Curious People Build the Future
What LLMs can’t do—and why your next engineering hire still needs to think differently.
I still remember one of my earliest jobs in tech—not just because it was absurdly stacked with talent, but because of how we thought about hiring.
The company was called Zope Corporation. We were a Python shop, back when Python wasn’t mainstream. It was still the language of the curious. You didn’t learn Python because a bootcamp told you to. You learned it because you were exploring what was next in computing. And that’s exactly why we used it.
Our 30- or 40-person startup included much of the original PythonLabs team: Guido van Rossum, Tim Peters, Barry Warsaw, Fred Drake, and more. These were the folks shaping the language. I was a junior developer—but I was surrounded by people inventing the future of programming. And our CTO, Jim Fulton, was clear about what kind of engineer we wanted.

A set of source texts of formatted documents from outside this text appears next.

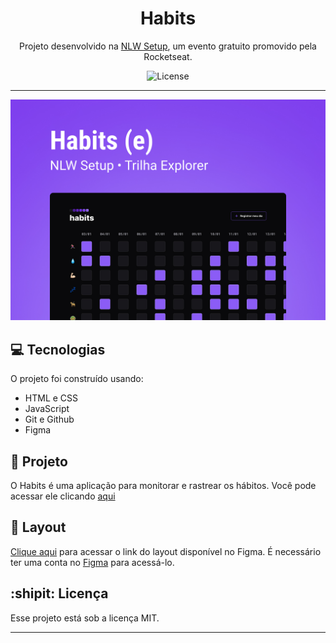 <h1 align="center" >Habits</h1>

<p align="center">Projeto desenvolvido na <a href="https://nlw.rocketseat.com.br/convite/marcos-7284">NLW Setup</a>, um evento gratuito promovido pela Rocketseat.</p>

<p align="center">
  <img alt="License" src="https://img.shields.io/static/v1?label=license&message=MIT&color=49AA26&labelColor=000000">
</p>

---
<p align="center">
    <img src="./.github/cover.jpg" alt="Projeto Habits, NLW Setup, Trilha Explorer">
</p>

## :computer: Tecnologias

O projeto foi construído usando:

- HTML e CSS
- JavaScript
- Git e Github
- Figma

## :book: Projeto

O Habits é uma aplicação para monitorar e rastrear os hábitos. Você pode acessar ele clicando [aqui](https://devmarquinhos.github.io/habit-tracker/)

## :art: Layout

<p><a href="https://www.figma.com/community/file/1195327109778210238">Clique aqui</a> para acessar o link do layout disponível no Figma. É necessário ter uma conta no <a href="https://figma.com">Figma</a> para acessá-lo.</p>

## :shipit: Licença

Esse projeto está sob a licença MIT.

---
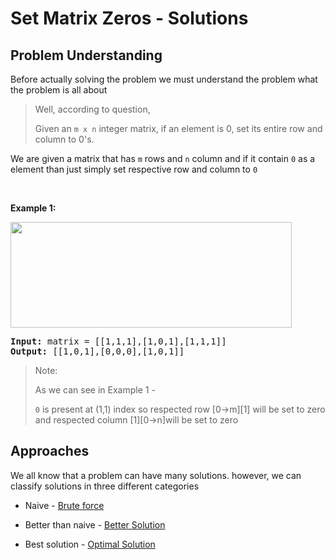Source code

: # Set Matrix Zeros - Solutions

## Problem Understanding

Before actually solving the problem we must understand the problem what the problem is all about

> Well, according to question,
>
> Given an `m x n` integer matrix, if an element is 0, set its entire row and column to 0's.

We are given a matrix that has `m` rows and `n` column and if it contain `0` as a element than just simply set respective row and column to `0`

<p>&nbsp;</p>
<p><strong class="example">Example 1:</strong></p>
<img alt="" src="https://assets.leetcode.com/uploads/2020/08/17/mat1.jpg" style="width: 450px; height: 169px;" />
<pre>
<strong>Input:</strong> matrix = [[1,1,1],[1,0,1],[1,1,1]]
<strong>Output:</strong> [[1,0,1],[0,0,0],[1,0,1]]
</pre>

> Note:
>
> As we can see in Example 1 -
>
> `0` is present at (1,1) index so respected row [0->m][1] will be set to zero
> and respected column [1][0->n]will be set to zero

## Approaches

We all know that a problem can have many solutions. however, we can classify solutions in three different categories

- Naive - [Brute force](./naive.md)

- Better than naive - [Better Solution]()

- Best solution - [Optimal Solution]()
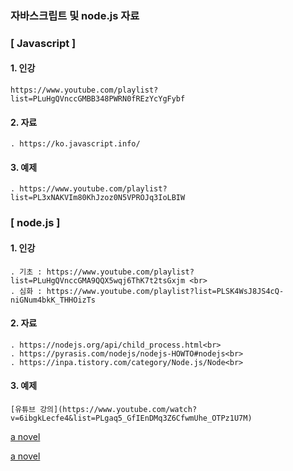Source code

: ### 자바스크립트 및 node.js 자료
### [ Javascript ]
#### 1. 인강
	https://www.youtube.com/playlist?list=PLuHgQVnccGMBB348PWRN0fREzYcYgFybf
 
 
#### 2. 자료
	. https://ko.javascript.info/

#### 3. 예제
	. https://www.youtube.com/playlist?list=PL3xNAKVIm80KhJzoz0N5VPROJq3IoLBIW


### [ node.js ]
#### 1. 인강<br>
	. 기초 : https://www.youtube.com/playlist?list=PLuHgQVnccGMA9QQX5wqj6ThK7t2tsGxjm <br>
	. 심화 : https://www.youtube.com/playlist?list=PLSK4WsJ8JS4cQ-niGNum4bkK_THHOizTs

#### 2. 자료<br>
	. https://nodejs.org/api/child_process.html<br>
	. https://pyrasis.com/nodejs/nodejs-HOWTO#nodejs<br>
	. https://inpa.tistory.com/category/Node.js/Node<br>

#### 3. 예제<br>
	[유튜브 강의](https://www.youtube.com/watch?v=6ibgkLecfe4&list=PLgaq5_GfIEnDMq3Z6CfwmUhe_OTPz1U7M)
 


[a novel](https://en.wikipedia.org/wiki/The_Milagro_Beanfield_War_%28novel%29)

<a href="https://en.wikipedia.org/wiki/The_Milagro_Beanfield_War_(novel)">a novel</a>
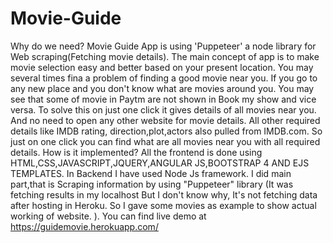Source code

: # Movie-Guide
Why do we need? Movie Guide App is using 'Puppeteer' a node library for Web scraping(Fetching movie details). The main concept of app is to make movie selection easy and better based on your present location. You may several times fina a problem of finding a good movie near you. If you go to any new place and you don't know what are movies around you. You may see that some of movie in Paytm are not shown in Book my show and vice versa. To solve this on just one click it gives details of all movies near you. And no need to open any other website for movie details. All other required details like IMDB rating, direction,plot,actors also pulled from IMDB.com. So just on one click you can find what are all movies near you with all required details. How is it implemented? All the frontend is done using HTML,CSS,JAVASCRIPT,JQUERY,ANGULAR JS,BOOTSTRAP 4 AND EJS TEMPLATES. In Backend I have used Node Js framework. I did main part,that is Scraping information by using "Puppeteer" library (It was fetching results in my localhost But I don't know why, It's not fetching data after hosting in Heroku. So I gave some movies as example to show actual working of website. ).
You can find live demo at https://guidemovie.herokuapp.com/
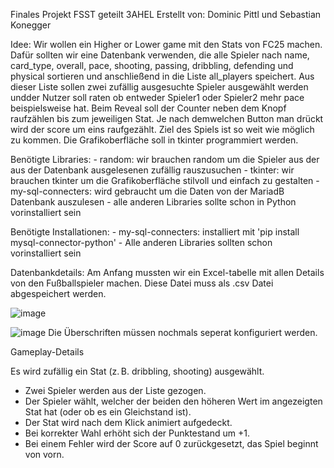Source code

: Finales Projekt FSST geteilt 3AHEL
Erstellt von: Dominic Pittl und Sebastian Konegger

Idee: Wir wollen ein Higher or Lower game mit den Stats von FC25 machen. Dafür sollten wir eine Datenbank verwenden, die alle Spieler nach name, card_type, overall, pace, shooting, passing, dribbling, defending und physical sortieren und anschließend in die Liste all_players speichert. Aus dieser Liste sollen zwei zufällig ausgesuchte Spieler ausgewählt werden undder Nutzer soll raten ob entweder Spieler1 oder Spieler2 mehr pace beispielsweise hat. Beim Reveal soll der Counter neben dem Knopf raufzählen bis zum jeweiligen Stat. Je nach demwelchen Button man drückt wird der score um eins raufgezählt. Ziel des Spiels ist so weit wie möglich zu kommen. Die Grafikoberfläche soll in tkinter programmiert werden.

Benötigte Libraries:
    - random: wir brauchen random um die Spieler aus der aus der Datenbank ausgelesenen zufällig rauszusuchen
    - tkinter: wir brauchen tkinter um die Grafikoberfläche stilvoll und einfach zu gestalten
    - my-sql-connecters: wird gebraucht um die Daten von der MariadB Datenbank auszulesen
    - alle anderen Libraries sollte schon in Python vorinstalliert sein

Benötigte Installationen:
    - my-sql-connecters: installiert mit 'pip install mysql-connector-python'
    - Alle anderen Libraries sollten schon vorinstalliert sein

Datenbankdetails:
    Am Anfang mussten wir ein Excel-tabelle mit allen Details von den Fußballspieler machen. Diese Datei muss als .csv Datei abgespeichert werden. 
    
![image](https://github.com/user-attachments/assets/b945768e-b971-4be4-b3cf-714a9387f2a4)

![image](https://github.com/user-attachments/assets/cabc1341-b669-4334-8387-6e1d4750e79c) Die Überschriften müssen nochmals seperat konfiguriert werden. 

Gameplay-Details

Es wird zufällig ein Stat (z. B. dribbling, shooting) ausgewählt.
- Zwei Spieler werden aus der Liste gezogen.
- Der Spieler wählt, welcher der beiden den höheren Wert im angezeigten Stat hat (oder ob es ein Gleichstand ist).
- Der Stat wird nach dem Klick animiert aufgedeckt.
- Bei korrekter Wahl erhöht sich der Punktestand um +1.
- Bei einem Fehler wird der Score auf 0 zurückgesetzt, das Spiel beginnt von vorn.






 
  
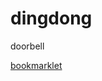 # dingdong
doorbell

[bookmarklet](javascript:%28%28%29%20%3D%3E%20%7B%20const%20url%20%3D%20%22https%3A%2F%2Fraw.githubusercontent.com%2Fchickenmcnuggetpizza%2Fdingdong%2Frefs%2Fheads%2Fmain%2Fmainbookmarklet%252Cjs%22%3B%20fetch%28url%29.then%28res%20%3D%3E%20res.text%28%29%29.then%28code%20%3D%3E%20Function%28code%29%28%29%29.catch%28err%20%3D%3E%20alert%28%27Failed%20to%20load%20script%3A%20%27%20%2B%20err%29%29%3B%20%7D%29%28%29%3B)
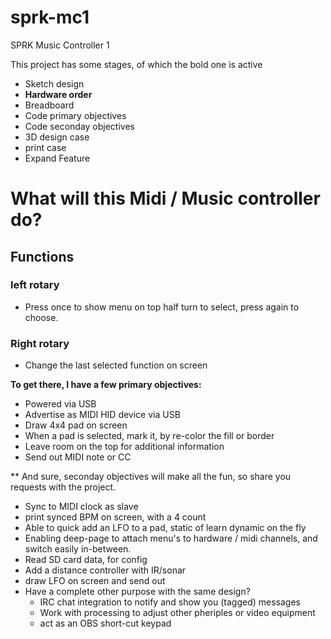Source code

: # sprk-mc1
SPRK Music Controller 1

This project has some stages, of which the bold one is active
- Sketch design
- **Hardware order**
- Breadboard
- Code primary objectives
- Code seconday objectives
- 3D design case
- print case
- Expand Feature

# What will this Midi / Music controller do?

## Functions
### left rotary
- Press once to show menu on top half turn to select, press again to choose.

### Right rotary
- Change the last selected function on screen


**To get there, I have a few primary objectives:**
- Powered via USB
- Advertise as MIDI HID device via USB
- Draw 4x4 pad on screen
- When a pad is selected, mark it, by re-color the fill or border
- Leave room on the top for additional information
- Send out MIDI note or CC

** And sure, seconday objectives will make all the fun, so share you requests with the project.
- Sync to MIDI clock as slave
- print synced BPM on screen, with a 4 count
- Able to quick add an LFO to a pad, static of learn dynamic on the fly
- Enabling deep-page to attach menu's to hardware / midi channels, and switch easily in-between.
- Read SD card data, for config
- Add a distance controller with IR/sonar
- draw LFO on screen and send out
- Have a complete other purpose with the same design?
  - IRC chat integration to notify and show you (tagged) messages
  - Work with processing to adjust other pheriples or video equipment
  - act as an OBS short-cut keypad
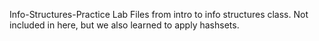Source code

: Info-Structures-Practice
Lab Files from intro to info structures class. Not included in here, but we also learned to apply hashsets.
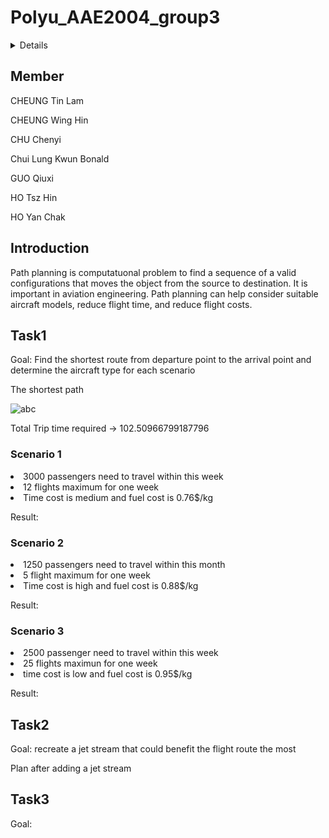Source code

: # Polyu_AAE2004_group3
<!-- TABLE OF CONTENTS -->
<details>
  <summery>Table of contents</summary>
  <ol>
    <li><a href="## Member">Member</a> 
    <li><a href="## Introduction">Introduction</a></li>
    <li><a href="## Task1">Task1</a></li>
        <ul>
          <li><a href= "### Scenario-1">Scenario 1</a></li>
          <li><a href= "### Scenario-2">Scenario 2</a></li>
          <li><a href= "### Scenario-3">Scenario 3</a></li>
        </ul>  
    <li><a href="## Task2">Task2</a></li>
    <li><a href="## Task3">Task3</a></li>
  </ol>
</details>

## Member
CHEUNG Tin Lam

CHEUNG Wing Hin

CHU Chenyi

Chui Lung Kwun Bonald

GUO Qiuxi

HO Tsz Hin

HO Yan Chak

## Introduction
Path planning is computatuonal problem to find a sequence of a valid configurations that moves the object from the source to destination. It is important in aviation engineering. Path planning can help consider suitable aircraft models, reduce flight time, and reduce flight costs. 

## Task1
Goal: Find the shortest route from departure point to the arrival point and determine the aircraft type for each scenario

The shortest path

![abc](https://user-images.githubusercontent.com/116060401/200479713-8ce624a1-2d1f-4e88-a3b2-7cbec7a2e828.jpg)

Total Trip time required ->  102.50966799187796

### Scenario 1
<li>3000 passengers need to travel within this week</li>
<li>12 flights maximum for one week</li>
<li>Time cost is medium and fuel cost is 0.76$/kg</li>

Result:

### Scenario 2
<li>1250 passengers need to travel within this month</li>
<li>5 flight maximum for one week</li>
<li>Time cost is high and fuel cost is 0.88$/kg</li>

Result:

### Scenario 3
<li>2500 passenger need to travel within this week</li>
<li>25 flights maximun for one week</li>
<li>time cost is low and fuel cost is 0.95$/kg</li>

Result:

## Task2
Goal: recreate a jet stream that could benefit the flight route the most

Plan after adding a jet stream


## Task3
Goal:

We didn’t hire Python developers just because we used Python.
We hired them because they were curious.
They thought critically about tools. They wanted to know what else was possible. They were already exploring the future before it arrived. That mindset was our competitive advantage.
Lately, I’ve been thinking a lot about that mindset—especially as the industry rushes to adopt LLMs.
AI Can Write, But It Can’t Wonder
I’ve spent a lot of time lately working with tools like GPT, Copilot, Cursor, and Aider. The productivity gains are real. But what bothers me isn’t what the tools do. It’s what they don’t.
These models are incredibly good at democratizing knowledge. If you want to spin up a GraphQL API or scaffold a frontend, they’ll give you something that works. Sometimes, it’s even good.
But ask them to design a nuanced security architecture with cascading roles? Or to create a novel pagination strategy in Go? Or to decide whether GraphQL is even the right choice?
They flail.
Not because they’re unintelligent. Because they don’t reason. They remix. They don’t understand. They autocomplete. And they certainly don’t learn—not like we do, through experience, evolution, and integration over time.
LLMs are powerful. But they’re static. Even with retrieval-augmented generation (RAG), we’re just cramming more facts into the context window. We’re not enabling growth. We’re stacking more knowledge into a frozen frame.
So yes—LLMs are excellent at accelerating the known.
But they’re poor companions for exploring the unknown.
What Happens to New Languages?
Here’s the part that really worries me.
If I were inventing a new language or paradigm today, I’d be concerned. Unless I have the resources to fine-tune an LLM, my innovation is invisible to the dominant tools developers now rely on.
I’ve seen this firsthand.
In TypeScript, the LLM and I move fluently. In Go, I can ship, but it’s not second nature. When I ask an LLM for help in Go, the depth thins. The model avoids generics. It leans into older patterns. It misses the modern idioms.
And if I’m trying to build something truly new? It’s barely any help at all.
The model can’t guide me because nobody has guided it. It only knows what it’s been taught.
And that’s a problem.
We risk ossifying the status quo—not because it’s better, but because it’s overrepresented in the data. LLMs privilege popularity. That’s not a technical failing. It’s a community risk—unless we stay intentional.
The Return of the Curious Engineer
That brings me back to Zope.
We didn’t know it at the time, but we were preparing for a future where curiosity would matter more than credentials. That future is here.
Yes, we’ll still hire engineers who can glue standard components together. That work matters. AI tools will help them go faster.
But every business that scales eventually hits problems that aren’t in the training data.
Problems that demand invention.
Problems that require people who wonder.
When we hit those walls, we need engineers who do more than prompt.
We need engineers who ask better questions than an LLM ever could.
The Software Boom Isn’t Slowing Down
Some say LLMs will reduce the need for developers. I think they’ll increase it.
This is Jevons paradox in action: when something becomes cheaper or easier to use, demand for it increases. As AI makes software faster to write, we’ll build more of it—more systems, more tools, more ideas turned into code.
So yes, we’ll need more people. But not just any people.
We’ll need developers who understand the business deeply, who can wield AI tools with confidence and care.
And we’ll need developers who are curious. Who aren’t satisfied with remixing what exists. Who are already thinking about what’s next.
Closing Thoughts
We’re not done inventing.
If we want to keep pushing the boundaries of what’s possible in software, we can’t just optimize for productivity. We have to keep hiring for curiosity.
So if you’re leading an R&D team right now, ask yourself:
Are you hiring people who can follow the path?
Or people who can build the next one?
Because LLMs can follow. But only the curious still build the future.